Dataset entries
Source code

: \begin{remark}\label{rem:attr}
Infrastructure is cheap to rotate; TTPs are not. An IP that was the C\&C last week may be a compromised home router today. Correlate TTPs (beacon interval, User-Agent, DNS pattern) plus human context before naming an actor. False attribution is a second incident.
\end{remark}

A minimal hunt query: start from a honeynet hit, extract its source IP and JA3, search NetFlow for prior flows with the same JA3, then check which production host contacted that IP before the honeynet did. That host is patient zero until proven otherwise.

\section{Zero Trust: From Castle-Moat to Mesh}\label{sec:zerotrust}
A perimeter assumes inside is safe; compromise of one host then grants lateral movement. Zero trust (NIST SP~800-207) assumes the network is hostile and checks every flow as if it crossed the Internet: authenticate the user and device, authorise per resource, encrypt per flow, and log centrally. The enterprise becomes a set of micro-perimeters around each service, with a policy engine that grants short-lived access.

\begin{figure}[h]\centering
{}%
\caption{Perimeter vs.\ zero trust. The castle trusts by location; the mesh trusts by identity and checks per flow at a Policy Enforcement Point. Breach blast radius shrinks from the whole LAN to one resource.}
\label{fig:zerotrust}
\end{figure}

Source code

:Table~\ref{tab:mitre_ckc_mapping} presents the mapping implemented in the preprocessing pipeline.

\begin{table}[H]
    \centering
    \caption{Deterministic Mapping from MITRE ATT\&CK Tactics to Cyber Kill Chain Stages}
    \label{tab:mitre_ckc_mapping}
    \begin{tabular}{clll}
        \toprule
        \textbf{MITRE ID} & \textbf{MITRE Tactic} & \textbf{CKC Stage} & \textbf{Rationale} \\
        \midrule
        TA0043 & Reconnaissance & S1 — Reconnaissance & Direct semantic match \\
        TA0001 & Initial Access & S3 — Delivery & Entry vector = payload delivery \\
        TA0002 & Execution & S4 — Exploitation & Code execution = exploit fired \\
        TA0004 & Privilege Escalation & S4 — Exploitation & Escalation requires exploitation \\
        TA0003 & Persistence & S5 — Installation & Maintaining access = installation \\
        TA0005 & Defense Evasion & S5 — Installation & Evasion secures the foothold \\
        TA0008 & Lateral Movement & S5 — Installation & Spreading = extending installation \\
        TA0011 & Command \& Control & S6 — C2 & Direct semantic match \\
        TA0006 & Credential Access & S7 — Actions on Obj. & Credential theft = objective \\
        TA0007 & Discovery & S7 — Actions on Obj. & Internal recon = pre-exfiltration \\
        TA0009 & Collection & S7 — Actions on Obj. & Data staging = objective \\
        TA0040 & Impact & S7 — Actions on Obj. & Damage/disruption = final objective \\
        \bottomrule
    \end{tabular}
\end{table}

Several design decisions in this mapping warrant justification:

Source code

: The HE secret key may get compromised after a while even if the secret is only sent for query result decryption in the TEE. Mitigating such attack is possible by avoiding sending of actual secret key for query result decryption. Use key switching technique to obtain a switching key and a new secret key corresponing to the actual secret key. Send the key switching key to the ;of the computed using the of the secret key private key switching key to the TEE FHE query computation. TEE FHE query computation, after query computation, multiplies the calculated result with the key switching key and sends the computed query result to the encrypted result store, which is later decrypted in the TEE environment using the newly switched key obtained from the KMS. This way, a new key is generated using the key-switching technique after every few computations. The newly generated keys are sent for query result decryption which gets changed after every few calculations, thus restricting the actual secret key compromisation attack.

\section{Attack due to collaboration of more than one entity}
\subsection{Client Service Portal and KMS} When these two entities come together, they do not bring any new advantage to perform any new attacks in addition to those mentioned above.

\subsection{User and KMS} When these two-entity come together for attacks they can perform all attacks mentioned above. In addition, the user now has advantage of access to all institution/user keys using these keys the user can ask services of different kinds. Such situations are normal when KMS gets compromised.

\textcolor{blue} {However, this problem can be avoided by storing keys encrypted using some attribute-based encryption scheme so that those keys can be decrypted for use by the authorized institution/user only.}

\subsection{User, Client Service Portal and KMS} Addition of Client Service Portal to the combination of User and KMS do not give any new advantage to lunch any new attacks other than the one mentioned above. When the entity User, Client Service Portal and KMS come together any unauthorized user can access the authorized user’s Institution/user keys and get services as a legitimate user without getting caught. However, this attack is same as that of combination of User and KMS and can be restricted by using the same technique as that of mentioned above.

Assigned task: Output the records above precisely.

Output for this task:
Source code

: \begin{remark}\label{rem:attr}
Infrastructure is cheap to rotate; TTPs are not. An IP that was the C\&C last week may be a compromised home router today. Correlate TTPs (beacon interval, User-Agent, DNS pattern) plus human context before naming an actor. False attribution is a second incident.
\end{remark}

A minimal hunt query: start from a honeynet hit, extract its source IP and JA3, search NetFlow for prior flows with the same JA3, then check which production host contacted that IP before the honeynet did. That host is patient zero until proven otherwise.

\section{Zero Trust: From Castle-Moat to Mesh}\label{sec:zerotrust}
A perimeter assumes inside is safe; compromise of one host then grants lateral movement. Zero trust (NIST SP~800-207) assumes the network is hostile and checks every flow as if it crossed the Internet: authenticate the user and device, authorise per resource, encrypt per flow, and log centrally. The enterprise becomes a set of micro-perimeters around each service, with a policy engine that grants short-lived access.

\begin{figure}[h]\centering
{}%
\caption{Perimeter vs.\ zero trust. The castle trusts by location; the mesh trusts by identity and checks per flow at a Policy Enforcement Point. Breach blast radius shrinks from the whole LAN to one resource.}
\label{fig:zerotrust}
\end{figure}

Source code

:Table~\ref{tab:mitre_ckc_mapping} presents the mapping implemented in the preprocessing pipeline.

\begin{table}[H]
    \centering
    \caption{Deterministic Mapping from MITRE ATT\&CK Tactics to Cyber Kill Chain Stages}
    \label{tab:mitre_ckc_mapping}
    \begin{tabular}{clll}
        \toprule
        \textbf{MITRE ID} & \textbf{MITRE Tactic} & \textbf{CKC Stage} & \textbf{Rationale} \\
        \midrule
        TA0043 & Reconnaissance & S1 — Reconnaissance & Direct semantic match \\
        TA0001 & Initial Access & S3 — Delivery & Entry vector = payload delivery \\
        TA0002 & Execution & S4 — Exploitation & Code execution = exploit fired \\
        TA0004 & Privilege Escalation & S4 — Exploitation & Escalation requires exploitation \\
        TA0003 & Persistence & S5 — Installation & Maintaining access = installation \\
        TA0005 & Defense Evasion & S5 — Installation & Evasion secures the foothold \\
        TA0008 & Lateral Movement & S5 — Installation & Spreading = extending installation \\
        TA0011 & Command \& Control & S6 — C2 & Direct semantic match \\
        TA0006 & Credential Access & S7 — Actions on Obj. & Credential theft = objective \\
        TA0007 & Discovery & S7 — Actions on Obj. & Internal recon = pre-exfiltration \\
        TA0009 & Collection & S7 — Actions on Obj. & Data staging = objective \\
        TA0040 & Impact & S7 — Actions on Obj. & Damage/disruption = final objective \\
        \bottomrule
    \end{tabular}
\end{table}

Several design decisions in this mapping warrant justification:

Source code

: The HE secret key may get compromised after a while even if the secret is only sent for query result decryption in the TEE. Mitigating such attack is possible by avoiding sending of actual secret key for query result decryption. Use key switching technique to obtain a switching key and a new secret key corresponing to the actual secret key. Send the key switching key to the ;of the computed using the of the secret key private key switching key to the TEE FHE query computation. TEE FHE query computation, after query computation, multiplies the calculated result with the key switching key and sends the computed query result to the encrypted result store, which is later decrypted in the TEE environment using the newly switched key obtained from the KMS. This way, a new key is generated using the key-switching technique after every few computations. The newly generated keys are sent for query result decryption which gets changed after every few calculations, thus restricting the actual secret key compromisation attack.

\section{Attack due to collaboration of more than one entity}
\subsection{Client Service Portal and KMS} When these two entities come together, they do not bring any new advantage to perform any new attacks in addition to those mentioned above.

\subsection{User and KMS} When these two-entity come together for attacks they can perform all attacks mentioned above. In addition, the user now has advantage of access to all institution/user keys using these keys the user can ask services of different kinds. Such situations are normal when KMS gets compromised.

\textcolor{blue} {However, this problem can be avoided by storing keys encrypted using some attribute-based encryption scheme so that those keys can be decrypted for use by the authorized institution/user only.}

\subsection{User, Client Service Portal and KMS} Addition of Client Service Portal to the combination of User and KMS do not give any new advantage to lunch any new attacks other than the one mentioned above. When the entity User, Client Service Portal and KMS come together any unauthorized user can access the authorized user’s Institution/user keys and get services as a legitimate user without getting caught. However, this attack is same as that of combination of User and KMS and can be restricted by using the same technique as that of mentioned above.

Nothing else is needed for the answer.